ADR-028: Document storage — S3 and Postgres metadata¶
| Status | Accepted |
| Date | 2026-04-10 |
| Deciders | CTO, Chief Risk Officer |
| Affects repos | bank-kyc, bank-aml, bank-core, bank-platform, bank-app |
Context¶
The bank handles three categories of documents with distinct access patterns, retention requirements, and compliance obligations:
- KYC uploads — customer-submitted identity documents, selfies, and proof of address collected during onboarding
- Customer-facing documents — bank-generated statements, product disclosure statements, loan contracts, and notices
- Audit and internal documents — system decision logs, regulatory submissions, case files, and immutable compliance records
Each category has different readers (customers vs staff vs regulators), different retention periods, and different mutability requirements. A single storage strategy must handle all three without leaking access across categories.
Decision¶
AWS S3 (ap-southeast-2) for all document storage. Postgres metadata table (per domain, within the domain's Neon database per ADR-024) for queryable document metadata. Pre-signed URLs for all document access.
Storage tiers¶
| Tier | Contents | Encryption | Retention | Access | Mutability |
|---|---|---|---|---|---|
| KYC uploads | Customer ID docs, selfies, proof of address | SSE-KMS (customer-managed key) | 7 years (AML/CFT) | Internal staff only, via case tooling | Immutable after upload |
| Customer documents | Statements, contracts, PDS, notices | SSE-S3 | 7 years (financial records) | Customer via app (pre-signed URL); staff via back-office | Immutable once generated |
| Audit/internal | Decision logs, regulatory reports, case files | SSE-KMS | Per record type (7–10 years) | Staff and regulators only | S3 Object Lock (WORM) where NFR-024 applies |
Access pattern¶
No document has a permanent public URL. Every document access is an authenticated, time-limited event:
Customer requests statement
→ Lambda verifies JWT, checks ownership
→ Lambda generates pre-signed S3 URL (15-minute TTL)

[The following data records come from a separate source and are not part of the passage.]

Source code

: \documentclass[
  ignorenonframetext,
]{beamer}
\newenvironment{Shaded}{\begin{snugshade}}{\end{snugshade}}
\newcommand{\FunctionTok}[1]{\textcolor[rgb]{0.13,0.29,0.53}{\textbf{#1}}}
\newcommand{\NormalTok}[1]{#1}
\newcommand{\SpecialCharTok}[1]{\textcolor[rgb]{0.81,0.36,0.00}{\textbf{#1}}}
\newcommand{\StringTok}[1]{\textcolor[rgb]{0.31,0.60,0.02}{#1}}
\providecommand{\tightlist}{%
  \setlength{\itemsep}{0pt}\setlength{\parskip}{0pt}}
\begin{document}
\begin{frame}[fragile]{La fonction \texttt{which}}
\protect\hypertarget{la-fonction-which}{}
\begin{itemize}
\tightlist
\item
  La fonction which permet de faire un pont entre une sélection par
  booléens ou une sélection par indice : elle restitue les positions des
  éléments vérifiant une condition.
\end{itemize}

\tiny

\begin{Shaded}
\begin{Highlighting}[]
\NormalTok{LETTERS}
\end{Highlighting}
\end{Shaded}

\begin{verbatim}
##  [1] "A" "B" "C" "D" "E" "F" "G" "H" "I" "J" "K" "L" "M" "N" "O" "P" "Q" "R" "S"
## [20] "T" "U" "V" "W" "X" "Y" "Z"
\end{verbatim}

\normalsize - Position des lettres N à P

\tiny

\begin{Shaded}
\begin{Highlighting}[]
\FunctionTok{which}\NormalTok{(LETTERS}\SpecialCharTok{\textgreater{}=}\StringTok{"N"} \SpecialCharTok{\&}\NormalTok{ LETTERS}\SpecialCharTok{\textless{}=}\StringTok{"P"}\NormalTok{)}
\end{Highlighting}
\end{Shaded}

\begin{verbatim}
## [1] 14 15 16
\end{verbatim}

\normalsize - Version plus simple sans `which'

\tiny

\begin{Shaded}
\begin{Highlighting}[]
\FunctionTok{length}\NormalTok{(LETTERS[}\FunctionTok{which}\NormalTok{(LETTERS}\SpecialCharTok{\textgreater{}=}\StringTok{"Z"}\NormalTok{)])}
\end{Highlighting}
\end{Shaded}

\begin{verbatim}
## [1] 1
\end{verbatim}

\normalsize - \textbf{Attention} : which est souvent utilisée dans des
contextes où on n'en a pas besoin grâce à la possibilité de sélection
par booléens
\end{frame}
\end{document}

→ URL returned to app; app fetches document directly from S3
→ Access logged (document_id, customer_id, timestamp, IP)
Staff access follows the same pattern via back-office tooling, with RBAC enforced at the Lambda level before pre-signed URL generation.
Metadata layer¶
Each domain that owns documents maintains a documents table in its Neon database (ADR-024):
| Column | Type | Description |
|---|---|---|
| document_id | UUID | Primary key |
| type | enum | kyc_upload, statement, contract, pds, audit_record, etc. |
| owner_id | UUID | Customer ID, case ID, or system identifier |
| s3_bucket | text | Bucket name (environment-specific) |
| s3_key | text | Object key within bucket |
| tier | enum | kyc, customer, audit |
| created_at | timestamptz | Generation timestamp |
| generated_by | text | Lambda function or system that created the document |
| access_log | jsonb | Array of access events (reader_id, timestamp, method) |
This enables: listing all statements for a customer, finding all documents in a case, querying documents by date range or type — none of which are possible against S3 alone.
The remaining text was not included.